(Records from a dataset)
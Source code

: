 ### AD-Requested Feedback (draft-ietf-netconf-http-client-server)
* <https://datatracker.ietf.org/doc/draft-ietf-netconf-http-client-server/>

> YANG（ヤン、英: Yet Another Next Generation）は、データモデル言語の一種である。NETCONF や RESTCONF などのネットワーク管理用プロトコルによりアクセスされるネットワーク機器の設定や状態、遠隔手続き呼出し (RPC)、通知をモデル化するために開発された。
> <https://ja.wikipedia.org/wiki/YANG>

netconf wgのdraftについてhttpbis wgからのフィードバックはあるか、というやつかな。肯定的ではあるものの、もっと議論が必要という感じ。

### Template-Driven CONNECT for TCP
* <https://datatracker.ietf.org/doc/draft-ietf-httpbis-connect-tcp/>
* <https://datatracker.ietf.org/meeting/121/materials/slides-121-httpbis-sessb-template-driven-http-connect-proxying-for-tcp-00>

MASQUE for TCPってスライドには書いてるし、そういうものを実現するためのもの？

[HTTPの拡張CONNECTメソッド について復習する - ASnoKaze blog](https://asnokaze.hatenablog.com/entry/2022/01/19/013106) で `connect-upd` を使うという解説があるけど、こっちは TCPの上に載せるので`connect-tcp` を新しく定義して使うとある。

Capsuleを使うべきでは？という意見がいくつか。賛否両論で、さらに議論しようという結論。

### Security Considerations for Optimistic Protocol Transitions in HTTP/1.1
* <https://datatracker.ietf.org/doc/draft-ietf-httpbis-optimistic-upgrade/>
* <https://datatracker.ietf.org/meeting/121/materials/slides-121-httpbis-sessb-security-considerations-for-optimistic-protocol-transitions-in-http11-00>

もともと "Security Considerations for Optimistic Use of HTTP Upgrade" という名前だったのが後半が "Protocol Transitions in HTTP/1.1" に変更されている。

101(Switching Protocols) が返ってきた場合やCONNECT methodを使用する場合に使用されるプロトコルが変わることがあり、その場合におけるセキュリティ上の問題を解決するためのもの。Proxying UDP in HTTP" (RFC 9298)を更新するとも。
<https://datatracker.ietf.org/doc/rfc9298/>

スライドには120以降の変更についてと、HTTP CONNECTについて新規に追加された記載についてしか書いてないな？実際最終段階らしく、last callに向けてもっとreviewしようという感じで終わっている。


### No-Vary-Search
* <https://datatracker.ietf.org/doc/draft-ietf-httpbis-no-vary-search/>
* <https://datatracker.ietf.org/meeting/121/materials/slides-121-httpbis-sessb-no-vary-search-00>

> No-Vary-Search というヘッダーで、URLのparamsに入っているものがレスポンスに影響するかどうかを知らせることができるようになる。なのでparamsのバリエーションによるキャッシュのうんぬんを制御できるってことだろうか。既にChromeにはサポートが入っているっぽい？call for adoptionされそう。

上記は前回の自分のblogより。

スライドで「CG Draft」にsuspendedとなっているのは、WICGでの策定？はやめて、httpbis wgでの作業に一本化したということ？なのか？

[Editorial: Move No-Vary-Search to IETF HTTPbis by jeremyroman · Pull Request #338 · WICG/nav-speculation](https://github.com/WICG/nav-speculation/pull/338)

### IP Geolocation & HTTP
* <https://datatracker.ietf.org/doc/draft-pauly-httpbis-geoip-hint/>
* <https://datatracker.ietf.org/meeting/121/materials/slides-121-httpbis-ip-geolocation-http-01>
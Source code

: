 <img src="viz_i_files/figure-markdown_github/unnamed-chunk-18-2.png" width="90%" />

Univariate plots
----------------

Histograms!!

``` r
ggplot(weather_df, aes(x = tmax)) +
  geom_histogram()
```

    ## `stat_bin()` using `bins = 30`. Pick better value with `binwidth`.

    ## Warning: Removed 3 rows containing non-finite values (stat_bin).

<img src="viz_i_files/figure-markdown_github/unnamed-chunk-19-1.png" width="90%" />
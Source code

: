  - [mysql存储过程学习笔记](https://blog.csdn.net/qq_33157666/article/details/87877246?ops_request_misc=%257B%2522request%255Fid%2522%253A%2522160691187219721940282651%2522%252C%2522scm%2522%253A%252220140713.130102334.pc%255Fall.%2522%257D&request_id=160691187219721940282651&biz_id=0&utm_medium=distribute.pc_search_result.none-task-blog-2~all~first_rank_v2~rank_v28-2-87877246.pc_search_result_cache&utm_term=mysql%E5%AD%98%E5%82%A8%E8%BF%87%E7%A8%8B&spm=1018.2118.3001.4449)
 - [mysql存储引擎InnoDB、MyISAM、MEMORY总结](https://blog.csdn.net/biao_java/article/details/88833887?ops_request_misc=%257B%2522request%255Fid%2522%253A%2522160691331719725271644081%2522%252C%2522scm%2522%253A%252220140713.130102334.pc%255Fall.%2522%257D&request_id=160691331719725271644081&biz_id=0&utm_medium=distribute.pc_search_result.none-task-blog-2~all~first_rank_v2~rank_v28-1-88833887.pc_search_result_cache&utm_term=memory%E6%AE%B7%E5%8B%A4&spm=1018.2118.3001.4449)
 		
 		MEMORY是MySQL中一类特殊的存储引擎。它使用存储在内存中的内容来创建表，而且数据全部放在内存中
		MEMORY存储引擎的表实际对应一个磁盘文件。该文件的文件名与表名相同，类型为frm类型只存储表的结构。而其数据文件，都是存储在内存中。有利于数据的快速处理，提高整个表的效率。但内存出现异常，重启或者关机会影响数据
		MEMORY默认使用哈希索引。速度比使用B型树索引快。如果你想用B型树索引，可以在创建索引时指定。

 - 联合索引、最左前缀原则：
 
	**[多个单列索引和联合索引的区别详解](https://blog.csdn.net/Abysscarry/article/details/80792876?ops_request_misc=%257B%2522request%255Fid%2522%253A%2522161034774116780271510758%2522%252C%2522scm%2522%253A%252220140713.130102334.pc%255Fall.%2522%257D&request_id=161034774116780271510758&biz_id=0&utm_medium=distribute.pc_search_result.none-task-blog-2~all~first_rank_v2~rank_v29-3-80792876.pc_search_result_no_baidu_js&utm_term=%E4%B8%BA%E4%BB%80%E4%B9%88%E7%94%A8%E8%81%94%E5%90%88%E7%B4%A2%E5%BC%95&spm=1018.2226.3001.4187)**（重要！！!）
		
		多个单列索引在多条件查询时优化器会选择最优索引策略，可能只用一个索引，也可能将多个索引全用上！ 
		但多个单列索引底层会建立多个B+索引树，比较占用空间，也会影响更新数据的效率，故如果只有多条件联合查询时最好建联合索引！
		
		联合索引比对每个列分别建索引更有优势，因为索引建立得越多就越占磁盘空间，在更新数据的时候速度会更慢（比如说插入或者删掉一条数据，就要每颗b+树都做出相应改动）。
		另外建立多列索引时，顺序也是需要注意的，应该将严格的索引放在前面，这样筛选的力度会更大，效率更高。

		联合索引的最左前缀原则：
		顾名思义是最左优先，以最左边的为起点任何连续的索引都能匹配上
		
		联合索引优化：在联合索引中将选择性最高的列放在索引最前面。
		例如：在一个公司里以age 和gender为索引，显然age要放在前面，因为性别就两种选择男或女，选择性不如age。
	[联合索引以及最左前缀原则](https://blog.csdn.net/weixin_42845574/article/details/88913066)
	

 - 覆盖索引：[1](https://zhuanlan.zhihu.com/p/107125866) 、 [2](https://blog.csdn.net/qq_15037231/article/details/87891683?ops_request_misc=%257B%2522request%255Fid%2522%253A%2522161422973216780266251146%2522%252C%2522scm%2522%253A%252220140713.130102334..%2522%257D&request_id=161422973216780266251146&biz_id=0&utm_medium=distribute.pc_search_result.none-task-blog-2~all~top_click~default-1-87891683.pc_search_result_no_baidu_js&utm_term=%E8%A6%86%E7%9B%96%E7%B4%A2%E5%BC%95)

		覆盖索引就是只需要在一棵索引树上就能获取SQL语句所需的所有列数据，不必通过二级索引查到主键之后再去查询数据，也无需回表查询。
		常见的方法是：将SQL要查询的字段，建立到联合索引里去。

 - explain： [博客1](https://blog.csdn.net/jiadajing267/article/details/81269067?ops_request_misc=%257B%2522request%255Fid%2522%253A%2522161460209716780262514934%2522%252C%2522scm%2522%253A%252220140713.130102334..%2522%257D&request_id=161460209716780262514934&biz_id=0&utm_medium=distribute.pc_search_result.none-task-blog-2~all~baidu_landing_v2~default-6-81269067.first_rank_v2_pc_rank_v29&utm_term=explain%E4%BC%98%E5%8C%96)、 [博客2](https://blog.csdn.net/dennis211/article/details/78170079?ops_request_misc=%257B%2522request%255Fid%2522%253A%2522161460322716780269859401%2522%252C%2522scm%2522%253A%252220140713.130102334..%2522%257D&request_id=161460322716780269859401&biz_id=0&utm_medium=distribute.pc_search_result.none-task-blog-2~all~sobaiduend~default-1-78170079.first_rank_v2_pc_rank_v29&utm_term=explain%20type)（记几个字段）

▶ **ASSIGNMENT**
Set down, unchanged, only those lines above that fall between the line with "例如：在一个公司里以age 和gende" and the line with "[联合索引以及最左前缀原则]", the two end lines included.

▶ **SOLUTION TO THIS EXERCISE**
		例如：在一个公司里以age 和gender为索引，显然age要放在前面，因为性别就两种选择男或女，选择性不如age。
	[联合索引以及最左前缀原则](https://blog.csdn.net/weixin_42845574/article/details/88913066)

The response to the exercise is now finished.